It’s been said that a person is only as good as their tools. While there’s no denying that good tools are important, using their minimum functionality means missing out.
Yes, you could drive a V8 engine in stop-and-go traffic—but you need open road to see what it can really do.
Pliancy uses Google Workspace to connect, collaborate, and share information. Most people are familiar with individual tools like Gmail or Google Docs. But before all of this was known as Google Workspace, even before it was G Suite, it was Google Apps. In the past 13 years, I’ve attended and hosted many Google Apps meetups, tracked down bugs, and beta-tested new features. I’ve seen it evolve from a fringe platform to a suite of tools that many of us use daily.
I rarely encountered others with comparable knowledge of Google Workspace before I joined Pliancy in early 2020. When I came on board, I was genuinely impressed by how Pliancy leveraged existing apps in clever ways to streamline the way we support clients.
Questioning the Status Quo for Digital Workspaces
When a consultant is enjoying vacation time or otherwise unavailable, fellow consultants seamlessly step in to monitor service and respond to requests. At other companies, this kind of coverage would require an administrator to manually change who has access to information and who receives alerts. While the task is small on its own, time adds up quickly when coverage can change almost daily.
Why not leave off-duty consultants in these groups? The stream of tickets and notifications from multiple clients can quickly overwhelm a mailbox—to the point that it becomes noise. Every minute spent weeding through outdated alerts is one less minute spent resolving actual issues.
Stretching Google Workspace to Its Limits
To manage the flow of information, Pliancy maintains hundreds of client-specific Google Groups. This lesser-known service can message out to all members (similar to a LISTSERV), which we use to alert consultants to outstanding requests. Without requiring the oversight of an administrator, individuals can quickly join and leave groups, receive automated calendar invites, and access shared files.
This self-service approach makes it easy for consultants to provide client coverage on the fly without tedious handover meetings.
Google Workspace excels at allowing users to tailor when, where, and how they receive information. This will come as no surprise to the casual Gmail user who is used to starring important messages, tagging conversations, or using preset tabs like “Promotions” or “Social.” But with our team’s deep knowledge, we can stretch these features to their limits and improve our employee experience. Gmail’s powerful filtering and UI features make managing high-volume email traffic from multiple clients a breeze.

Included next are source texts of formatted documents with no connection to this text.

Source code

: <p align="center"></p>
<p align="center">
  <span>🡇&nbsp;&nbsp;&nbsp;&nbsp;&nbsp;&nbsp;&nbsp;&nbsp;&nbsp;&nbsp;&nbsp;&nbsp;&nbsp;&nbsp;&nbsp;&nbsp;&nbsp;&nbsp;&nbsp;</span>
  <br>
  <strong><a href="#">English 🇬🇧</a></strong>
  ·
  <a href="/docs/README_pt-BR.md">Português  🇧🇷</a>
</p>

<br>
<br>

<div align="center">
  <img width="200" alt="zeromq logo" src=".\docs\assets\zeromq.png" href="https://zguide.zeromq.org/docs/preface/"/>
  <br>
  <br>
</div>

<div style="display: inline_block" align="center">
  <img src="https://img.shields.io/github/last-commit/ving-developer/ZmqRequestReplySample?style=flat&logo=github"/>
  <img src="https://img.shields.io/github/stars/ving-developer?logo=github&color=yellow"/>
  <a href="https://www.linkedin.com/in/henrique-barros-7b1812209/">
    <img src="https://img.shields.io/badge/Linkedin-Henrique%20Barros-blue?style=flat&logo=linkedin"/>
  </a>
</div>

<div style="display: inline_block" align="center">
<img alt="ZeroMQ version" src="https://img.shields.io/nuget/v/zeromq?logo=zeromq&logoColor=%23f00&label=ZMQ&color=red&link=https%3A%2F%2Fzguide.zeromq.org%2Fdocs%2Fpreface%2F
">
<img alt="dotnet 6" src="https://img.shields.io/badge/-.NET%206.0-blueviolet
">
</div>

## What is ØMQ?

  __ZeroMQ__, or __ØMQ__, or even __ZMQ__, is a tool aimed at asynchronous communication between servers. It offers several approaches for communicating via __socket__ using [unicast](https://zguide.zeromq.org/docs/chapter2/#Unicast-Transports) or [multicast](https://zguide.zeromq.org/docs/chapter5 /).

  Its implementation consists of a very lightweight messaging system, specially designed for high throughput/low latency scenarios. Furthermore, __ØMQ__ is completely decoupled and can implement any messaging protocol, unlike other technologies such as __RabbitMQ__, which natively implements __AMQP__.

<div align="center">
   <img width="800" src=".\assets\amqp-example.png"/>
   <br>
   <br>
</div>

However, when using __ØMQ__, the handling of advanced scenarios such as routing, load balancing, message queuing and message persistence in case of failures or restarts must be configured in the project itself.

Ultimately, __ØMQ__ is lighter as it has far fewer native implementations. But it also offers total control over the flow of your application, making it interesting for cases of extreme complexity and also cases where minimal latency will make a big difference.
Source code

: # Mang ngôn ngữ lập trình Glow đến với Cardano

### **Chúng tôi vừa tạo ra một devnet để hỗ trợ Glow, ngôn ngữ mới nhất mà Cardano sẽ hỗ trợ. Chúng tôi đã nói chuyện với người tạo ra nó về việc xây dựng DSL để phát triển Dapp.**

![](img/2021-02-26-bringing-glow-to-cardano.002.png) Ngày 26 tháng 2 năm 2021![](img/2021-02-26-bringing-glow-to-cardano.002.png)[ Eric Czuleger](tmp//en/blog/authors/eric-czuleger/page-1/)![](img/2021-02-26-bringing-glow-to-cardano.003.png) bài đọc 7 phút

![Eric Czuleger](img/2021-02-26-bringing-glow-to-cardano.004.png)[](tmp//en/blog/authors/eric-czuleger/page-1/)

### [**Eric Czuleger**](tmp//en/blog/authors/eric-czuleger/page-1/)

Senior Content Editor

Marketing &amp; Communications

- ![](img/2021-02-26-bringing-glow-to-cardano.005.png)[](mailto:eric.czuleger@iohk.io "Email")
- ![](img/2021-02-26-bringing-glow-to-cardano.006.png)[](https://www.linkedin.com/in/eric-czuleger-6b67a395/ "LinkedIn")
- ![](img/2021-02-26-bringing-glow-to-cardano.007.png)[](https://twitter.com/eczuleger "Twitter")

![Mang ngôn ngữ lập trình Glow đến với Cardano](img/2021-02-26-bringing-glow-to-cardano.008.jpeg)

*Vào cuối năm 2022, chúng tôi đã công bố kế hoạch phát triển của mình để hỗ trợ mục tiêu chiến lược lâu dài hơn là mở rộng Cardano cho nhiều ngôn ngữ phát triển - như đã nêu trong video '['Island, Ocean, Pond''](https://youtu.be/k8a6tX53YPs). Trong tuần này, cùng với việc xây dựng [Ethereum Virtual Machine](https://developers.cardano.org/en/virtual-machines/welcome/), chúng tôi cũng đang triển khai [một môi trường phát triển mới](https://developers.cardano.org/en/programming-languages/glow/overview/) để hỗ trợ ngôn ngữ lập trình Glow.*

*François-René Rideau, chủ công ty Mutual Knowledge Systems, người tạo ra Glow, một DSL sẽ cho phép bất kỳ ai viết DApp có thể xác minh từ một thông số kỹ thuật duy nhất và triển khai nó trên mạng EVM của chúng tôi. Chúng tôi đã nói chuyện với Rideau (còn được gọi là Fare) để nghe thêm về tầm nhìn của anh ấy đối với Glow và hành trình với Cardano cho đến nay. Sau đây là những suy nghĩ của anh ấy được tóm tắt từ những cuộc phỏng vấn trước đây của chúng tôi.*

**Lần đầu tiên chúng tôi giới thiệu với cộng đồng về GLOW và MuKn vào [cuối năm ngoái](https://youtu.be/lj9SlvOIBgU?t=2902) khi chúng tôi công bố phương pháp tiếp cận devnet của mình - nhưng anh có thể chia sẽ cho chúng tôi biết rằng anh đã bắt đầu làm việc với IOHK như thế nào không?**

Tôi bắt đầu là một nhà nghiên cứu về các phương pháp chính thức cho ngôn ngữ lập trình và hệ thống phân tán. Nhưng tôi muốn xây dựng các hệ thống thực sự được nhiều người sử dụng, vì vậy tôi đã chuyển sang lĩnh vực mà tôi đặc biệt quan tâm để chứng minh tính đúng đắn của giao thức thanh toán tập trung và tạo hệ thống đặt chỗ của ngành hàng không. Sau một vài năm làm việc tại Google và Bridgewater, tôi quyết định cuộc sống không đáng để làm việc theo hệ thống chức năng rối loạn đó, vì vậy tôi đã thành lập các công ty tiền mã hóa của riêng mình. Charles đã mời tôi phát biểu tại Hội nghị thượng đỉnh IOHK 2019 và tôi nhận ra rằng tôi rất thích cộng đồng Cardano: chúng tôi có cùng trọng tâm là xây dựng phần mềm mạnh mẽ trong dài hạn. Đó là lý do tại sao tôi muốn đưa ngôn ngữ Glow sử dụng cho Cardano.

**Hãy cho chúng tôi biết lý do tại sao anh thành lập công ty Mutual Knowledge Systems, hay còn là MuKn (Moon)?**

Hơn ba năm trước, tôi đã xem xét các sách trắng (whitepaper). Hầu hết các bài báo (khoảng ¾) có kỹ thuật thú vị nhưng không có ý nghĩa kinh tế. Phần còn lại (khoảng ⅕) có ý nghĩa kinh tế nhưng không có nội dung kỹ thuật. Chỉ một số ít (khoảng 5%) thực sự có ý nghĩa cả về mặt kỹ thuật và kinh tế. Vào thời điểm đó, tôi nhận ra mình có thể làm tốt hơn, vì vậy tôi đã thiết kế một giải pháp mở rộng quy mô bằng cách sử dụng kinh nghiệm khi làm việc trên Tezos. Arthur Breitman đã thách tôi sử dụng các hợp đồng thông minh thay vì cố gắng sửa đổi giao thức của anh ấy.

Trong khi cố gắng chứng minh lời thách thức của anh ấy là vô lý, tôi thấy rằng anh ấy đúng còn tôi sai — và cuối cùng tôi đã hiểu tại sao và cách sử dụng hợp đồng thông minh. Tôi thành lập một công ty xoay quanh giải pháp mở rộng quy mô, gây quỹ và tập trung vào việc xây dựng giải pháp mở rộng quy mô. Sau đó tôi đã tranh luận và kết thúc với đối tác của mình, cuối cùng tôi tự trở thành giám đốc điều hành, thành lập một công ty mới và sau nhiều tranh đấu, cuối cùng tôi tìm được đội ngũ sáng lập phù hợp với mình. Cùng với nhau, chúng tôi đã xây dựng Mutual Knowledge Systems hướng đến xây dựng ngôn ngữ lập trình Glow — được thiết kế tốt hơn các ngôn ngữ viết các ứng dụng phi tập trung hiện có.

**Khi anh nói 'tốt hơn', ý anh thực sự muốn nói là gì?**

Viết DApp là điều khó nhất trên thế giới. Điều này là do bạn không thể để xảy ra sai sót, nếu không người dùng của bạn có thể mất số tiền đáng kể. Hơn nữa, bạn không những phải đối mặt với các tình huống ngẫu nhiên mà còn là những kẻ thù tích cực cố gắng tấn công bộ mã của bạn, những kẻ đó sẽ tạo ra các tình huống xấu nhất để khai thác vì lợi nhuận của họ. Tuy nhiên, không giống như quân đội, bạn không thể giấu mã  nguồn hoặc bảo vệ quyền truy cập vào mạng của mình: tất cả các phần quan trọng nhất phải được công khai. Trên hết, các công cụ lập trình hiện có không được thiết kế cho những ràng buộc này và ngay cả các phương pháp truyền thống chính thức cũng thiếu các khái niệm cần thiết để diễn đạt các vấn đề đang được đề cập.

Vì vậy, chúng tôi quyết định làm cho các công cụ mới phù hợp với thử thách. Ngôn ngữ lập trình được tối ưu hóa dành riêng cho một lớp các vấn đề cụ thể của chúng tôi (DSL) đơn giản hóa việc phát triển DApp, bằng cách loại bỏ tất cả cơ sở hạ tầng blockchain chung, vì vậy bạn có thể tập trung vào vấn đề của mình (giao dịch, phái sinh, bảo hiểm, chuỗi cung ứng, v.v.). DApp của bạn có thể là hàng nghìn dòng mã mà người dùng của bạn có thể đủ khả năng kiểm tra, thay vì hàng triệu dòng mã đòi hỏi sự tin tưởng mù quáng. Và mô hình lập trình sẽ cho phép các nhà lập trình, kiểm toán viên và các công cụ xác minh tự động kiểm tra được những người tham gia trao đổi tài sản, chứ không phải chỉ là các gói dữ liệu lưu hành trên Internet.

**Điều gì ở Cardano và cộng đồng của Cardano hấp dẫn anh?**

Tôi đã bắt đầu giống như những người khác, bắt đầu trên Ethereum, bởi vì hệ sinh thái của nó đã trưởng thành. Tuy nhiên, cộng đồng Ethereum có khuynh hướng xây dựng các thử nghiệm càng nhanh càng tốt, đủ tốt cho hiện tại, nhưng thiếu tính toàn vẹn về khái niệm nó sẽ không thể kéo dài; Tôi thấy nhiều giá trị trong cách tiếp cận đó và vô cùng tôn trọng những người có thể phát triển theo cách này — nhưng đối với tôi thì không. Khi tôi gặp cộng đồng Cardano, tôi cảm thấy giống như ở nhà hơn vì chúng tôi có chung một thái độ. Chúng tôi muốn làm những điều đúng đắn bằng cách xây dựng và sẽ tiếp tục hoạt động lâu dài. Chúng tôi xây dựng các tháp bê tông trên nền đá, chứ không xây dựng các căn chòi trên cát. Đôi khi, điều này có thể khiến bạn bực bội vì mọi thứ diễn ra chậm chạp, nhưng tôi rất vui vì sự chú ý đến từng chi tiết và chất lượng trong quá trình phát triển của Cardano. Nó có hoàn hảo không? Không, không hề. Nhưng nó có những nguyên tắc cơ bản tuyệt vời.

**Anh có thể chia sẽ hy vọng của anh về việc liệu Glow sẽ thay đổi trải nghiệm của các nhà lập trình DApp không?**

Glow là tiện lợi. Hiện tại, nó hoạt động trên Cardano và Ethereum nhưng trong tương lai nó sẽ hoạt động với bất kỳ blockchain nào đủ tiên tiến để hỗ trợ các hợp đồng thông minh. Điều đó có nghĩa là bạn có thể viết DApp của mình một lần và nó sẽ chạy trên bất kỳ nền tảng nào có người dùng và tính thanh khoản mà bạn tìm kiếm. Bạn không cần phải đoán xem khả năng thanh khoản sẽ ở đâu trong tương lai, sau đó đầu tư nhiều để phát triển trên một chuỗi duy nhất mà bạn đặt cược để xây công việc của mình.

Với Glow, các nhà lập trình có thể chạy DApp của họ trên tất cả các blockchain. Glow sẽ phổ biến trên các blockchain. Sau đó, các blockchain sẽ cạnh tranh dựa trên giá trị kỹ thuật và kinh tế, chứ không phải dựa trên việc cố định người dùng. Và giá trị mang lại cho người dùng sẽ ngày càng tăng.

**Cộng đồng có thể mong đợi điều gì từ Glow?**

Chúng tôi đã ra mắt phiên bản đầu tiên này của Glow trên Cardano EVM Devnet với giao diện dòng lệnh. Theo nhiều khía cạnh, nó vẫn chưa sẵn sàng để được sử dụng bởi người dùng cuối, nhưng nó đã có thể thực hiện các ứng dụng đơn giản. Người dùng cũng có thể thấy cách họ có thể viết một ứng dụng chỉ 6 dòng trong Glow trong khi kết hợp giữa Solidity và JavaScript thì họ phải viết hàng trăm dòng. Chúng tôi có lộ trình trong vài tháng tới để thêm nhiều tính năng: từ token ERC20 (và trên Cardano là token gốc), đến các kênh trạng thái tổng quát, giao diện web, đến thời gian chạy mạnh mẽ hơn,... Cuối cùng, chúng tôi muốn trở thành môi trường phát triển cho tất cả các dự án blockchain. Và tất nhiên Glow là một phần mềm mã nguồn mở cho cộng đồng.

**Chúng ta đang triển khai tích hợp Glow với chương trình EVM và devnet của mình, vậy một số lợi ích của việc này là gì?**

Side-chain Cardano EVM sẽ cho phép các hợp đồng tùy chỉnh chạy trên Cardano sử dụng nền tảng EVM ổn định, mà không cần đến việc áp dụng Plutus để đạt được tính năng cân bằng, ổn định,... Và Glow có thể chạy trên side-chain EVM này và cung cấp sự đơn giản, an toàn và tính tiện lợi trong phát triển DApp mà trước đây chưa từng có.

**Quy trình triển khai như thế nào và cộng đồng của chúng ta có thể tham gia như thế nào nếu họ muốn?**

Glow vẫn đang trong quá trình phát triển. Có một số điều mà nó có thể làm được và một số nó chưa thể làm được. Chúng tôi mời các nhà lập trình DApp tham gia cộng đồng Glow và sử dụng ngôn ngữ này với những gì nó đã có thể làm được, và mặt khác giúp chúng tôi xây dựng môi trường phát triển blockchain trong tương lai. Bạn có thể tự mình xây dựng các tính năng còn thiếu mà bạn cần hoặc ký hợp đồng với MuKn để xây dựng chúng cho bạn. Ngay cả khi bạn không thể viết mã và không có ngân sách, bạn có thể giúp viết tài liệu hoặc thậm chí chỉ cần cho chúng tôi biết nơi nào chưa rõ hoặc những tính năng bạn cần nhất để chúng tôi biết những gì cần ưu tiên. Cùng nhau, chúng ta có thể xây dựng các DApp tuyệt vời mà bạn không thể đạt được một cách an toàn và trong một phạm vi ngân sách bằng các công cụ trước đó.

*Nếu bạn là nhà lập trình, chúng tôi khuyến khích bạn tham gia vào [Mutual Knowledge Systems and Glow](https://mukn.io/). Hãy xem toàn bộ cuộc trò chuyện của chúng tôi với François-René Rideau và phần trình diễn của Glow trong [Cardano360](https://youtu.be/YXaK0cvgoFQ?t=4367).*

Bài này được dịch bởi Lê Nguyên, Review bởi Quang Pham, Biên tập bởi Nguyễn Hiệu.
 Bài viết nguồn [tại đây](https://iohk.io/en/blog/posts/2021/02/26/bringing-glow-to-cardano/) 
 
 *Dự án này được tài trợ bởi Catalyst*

Here are a few ways our consultants create order from chaos:
– Creating mini-inboxes with “skip the inbox” and “show if unread” features
– Nesting relevant labels to quickly group messages
– Color-coding messages to identify clients at a glance
– Viewing multiple inboxes side by side
It’s important to emphasize that this flexibility does not come at the cost of security. First and foremost, we enforce MFA (multi-factor authentication) on all Workspace connections to reduce the risk of unauthorized access. We also apply a security baseline to all of our Google Workspace tenants, ensuring that clients have the same level of protection. Finally, we use a cloud-based third-party backup solution that maintains copies of Workspace data in a secondary location. This protects us against losing data in the unlikely event that the originals are compromised or corrupted. Bolstering our workspace with these security measures offers the best of both worlds, allowing us to have peace of mind while leveraging a powerful, user-friendly tool.
Making Tools Work for You
Maximizing features isn’t limited to your workspace. You can apply this approach to maximize the features of any given tool:
– Identify pain points. What are you or other end users wasting time on? What would make your lives easier?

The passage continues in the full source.